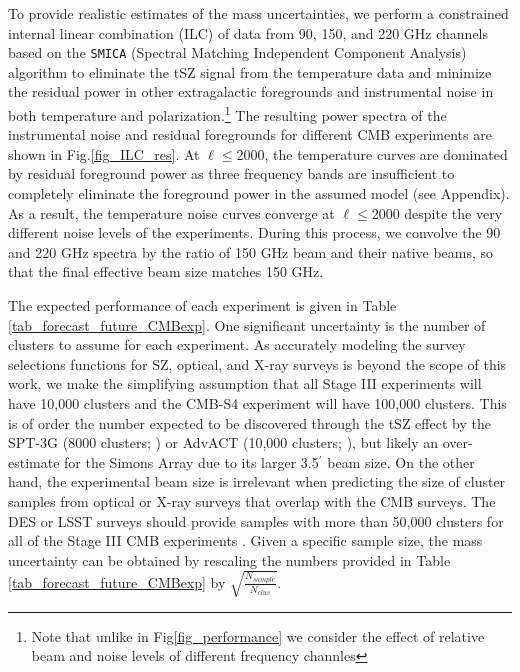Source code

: To provide realistic estimates of the mass uncertainties, we perform a constrained internal linear combination (ILC) of data from 90, 150, and 220 GHz channels based on the \texttt{SMICA} (Spectral Matching Independent Component Analysis) algorithm \citep{cardoso08, planck14-09} to eliminate the tSZ signal from the temperature data and minimize the residual power in other extragalactic foregrounds and instrumental noise in both temperature and polarization.\footnote{Note that unlike in Fig\ref{fig_performance} we consider the effect of relative beam and noise levels of different frequency channles}
The resulting power spectra of the instrumental noise and residual foregrounds for different CMB experiments are shown in Fig.\ref{fig_ILC_res}.
At $\ell \le 2000$, the temperature curves are dominated by residual foreground power as three frequency bands are insufficient to completely eliminate the foreground power in the assumed model (see Appendix).
As a result, the temperature noise curves  converge at $\ell \le 2000$ despite the very different noise levels of the  experiments.
During this process, we convolve the 90 and 220 GHz spectra by the ratio of 150 GHz beam and their native beams, so that the final effective beam size matches 150 GHz.

The expected performance of each  experiment is given in Table \ref{tab_forecast_future_CMBexp}.
One significant uncertainty is the number of clusters to assume for each experiment.
As accurately modeling the survey selections functions for SZ, optical, and X-ray surveys is beyond the scope of this work, we make the simplifying assumption that all Stage III experiments will have 10,000 clusters and the CMB-S4 experiment will have 100,000 clusters.
This is of order the number expected to be discovered through the tSZ effect by the SPT-3G (8000 clusters; \citet{benson14}) or AdvACT (10,000 clusters; \citet{henderson16}), but likely an over-estimate for the Simons Array due to its larger 3.5$^\prime$ beam size.                                                                                                                                                      
On the other hand, the experimental beam size is irrelevant when predicting the size of cluster samples from optical or X-ray surveys that overlap with the CMB surveys.
The DES or LSST surveys should provide samples with more than 50,000 clusters for all of the Stage III CMB experiments \citep{rykoff16, lsst09}.
Given a specific sample size, the mass uncertainty can be obtained by rescaling the numbers provided in Table \ref{tab_forecast_future_CMBexp} by $\sqrt{\frac{N_{sample}}{N_{clus}}}$.

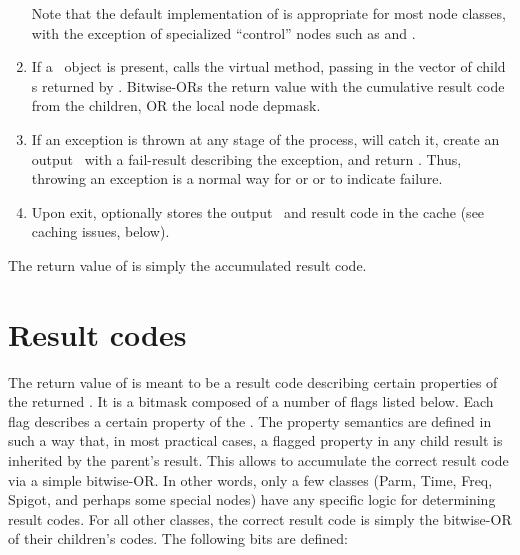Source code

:\begin{enumerate}
    Note that the default implementation of  is appropriate
    for most node classes, with the exception of specialized ``control'' nodes
    such as  and .

  \item If a \Cells\ object is present, calls the virtual 
    method, passing in the vector of child \Result{}s returned by
    . Bitwise-ORs the return value with the cumulative
    result code from the children, OR the local node depmask.

  \item If an exception is thrown at any stage of the process, 
    will catch it, create an output \Result\ with a fail-result describing the
    exception, and return . Thus, throwing an exception is a normal
    way for  or  or  to
    indicate failure.

  \item Upon exit, optionally stores the output \Result\ and result code in the
    cache (see caching issues, below).

  \end{enumerate}

  The return value of  is simply the accumulated result code.
  
\section{Result codes}

  The return value of  is meant to be a result code describing
  certain properties  of the returned \Result. It is a bitmask composed of a
  number of flags listed below. Each flag describes a certain property of the
  \Result. The property semantics are defined in such a way that, in most
  practical cases, a flagged property in any child result is inherited by the
  parent's result. This allows  to accumulate the correct result
  code via a simple bitwise-OR. In other words, only a few classes (Parm, Time,
  Freq, Spigot, and perhaps some special nodes) have any specific logic for
  determining result codes. For all other classes, the correct result code is
  simply the bitwise-OR of their children's codes. The following bits are
  defined:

**About this exercise**
Omit the pictures, then output the rest of the listing exactly.

**Task result**
Source code

: To provide realistic estimates of the mass uncertainties, we perform a constrained internal linear combination (ILC) of data from 90, 150, and 220 GHz channels based on the \texttt{SMICA} (Spectral Matching Independent Component Analysis) algorithm \citep{cardoso08, planck14-09} to eliminate the tSZ signal from the temperature data and minimize the residual power in other extragalactic foregrounds and instrumental noise in both temperature and polarization.\footnote{Note that unlike in Fig\ref{fig_performance} we consider the effect of relative beam and noise levels of different frequency channles}
The resulting power spectra of the instrumental noise and residual foregrounds for different CMB experiments are shown in Fig.\ref{fig_ILC_res}.
At $\ell \le 2000$, the temperature curves are dominated by residual foreground power as three frequency bands are insufficient to completely eliminate the foreground power in the assumed model (see Appendix).
As a result, the temperature noise curves  converge at $\ell \le 2000$ despite the very different noise levels of the  experiments.
During this process, we convolve the 90 and 220 GHz spectra by the ratio of 150 GHz beam and their native beams, so that the final effective beam size matches 150 GHz.

The expected performance of each  experiment is given in Table \ref{tab_forecast_future_CMBexp}.
One significant uncertainty is the number of clusters to assume for each experiment.
As accurately modeling the survey selections functions for SZ, optical, and X-ray surveys is beyond the scope of this work, we make the simplifying assumption that all Stage III experiments will have 10,000 clusters and the CMB-S4 experiment will have 100,000 clusters.
This is of order the number expected to be discovered through the tSZ effect by the SPT-3G (8000 clusters; \citet{benson14}) or AdvACT (10,000 clusters; \citet{henderson16}), but likely an over-estimate for the Simons Array due to its larger 3.5$^\prime$ beam size.                                                                                                                                                      
On the other hand, the experimental beam size is irrelevant when predicting the size of cluster samples from optical or X-ray surveys that overlap with the CMB surveys.
The DES or LSST surveys should provide samples with more than 50,000 clusters for all of the Stage III CMB experiments \citep{rykoff16, lsst09}.
Given a specific sample size, the mass uncertainty can be obtained by rescaling the numbers provided in Table \ref{tab_forecast_future_CMBexp} by $\sqrt{\frac{N_{sample}}{N_{clus}}}$.

Source code

:\begin{enumerate}
    Note that the default implementation of  is appropriate
    for most node classes, with the exception of specialized ``control'' nodes
    such as  and .

  \item If a \Cells\ object is present, calls the virtual 
    method, passing in the vector of child \Result{}s returned by
    . Bitwise-ORs the return value with the cumulative
    result code from the children, OR the local node depmask.

  \item If an exception is thrown at any stage of the process, 
    will catch it, create an output \Result\ with a fail-result describing the
    exception, and return . Thus, throwing an exception is a normal
    way for  or  or  to
    indicate failure.

  \item Upon exit, optionally stores the output \Result\ and result code in the
    cache (see caching issues, below).

  \end{enumerate}

  The return value of  is simply the accumulated result code.
  
\section{Result codes}

  The return value of  is meant to be a result code describing
  certain properties  of the returned \Result. It is a bitmask composed of a
  number of flags listed below. Each flag describes a certain property of the
  \Result. The property semantics are defined in such a way that, in most
  practical cases, a flagged property in any child result is inherited by the
  parent's result. This allows  to accumulate the correct result
  code via a simple bitwise-OR. In other words, only a few classes (Parm, Time,
  Freq, Spigot, and perhaps some special nodes) have any specific logic for
  determining result codes. For all other classes, the correct result code is
  simply the bitwise-OR of their children's codes. The following bits are
  defined:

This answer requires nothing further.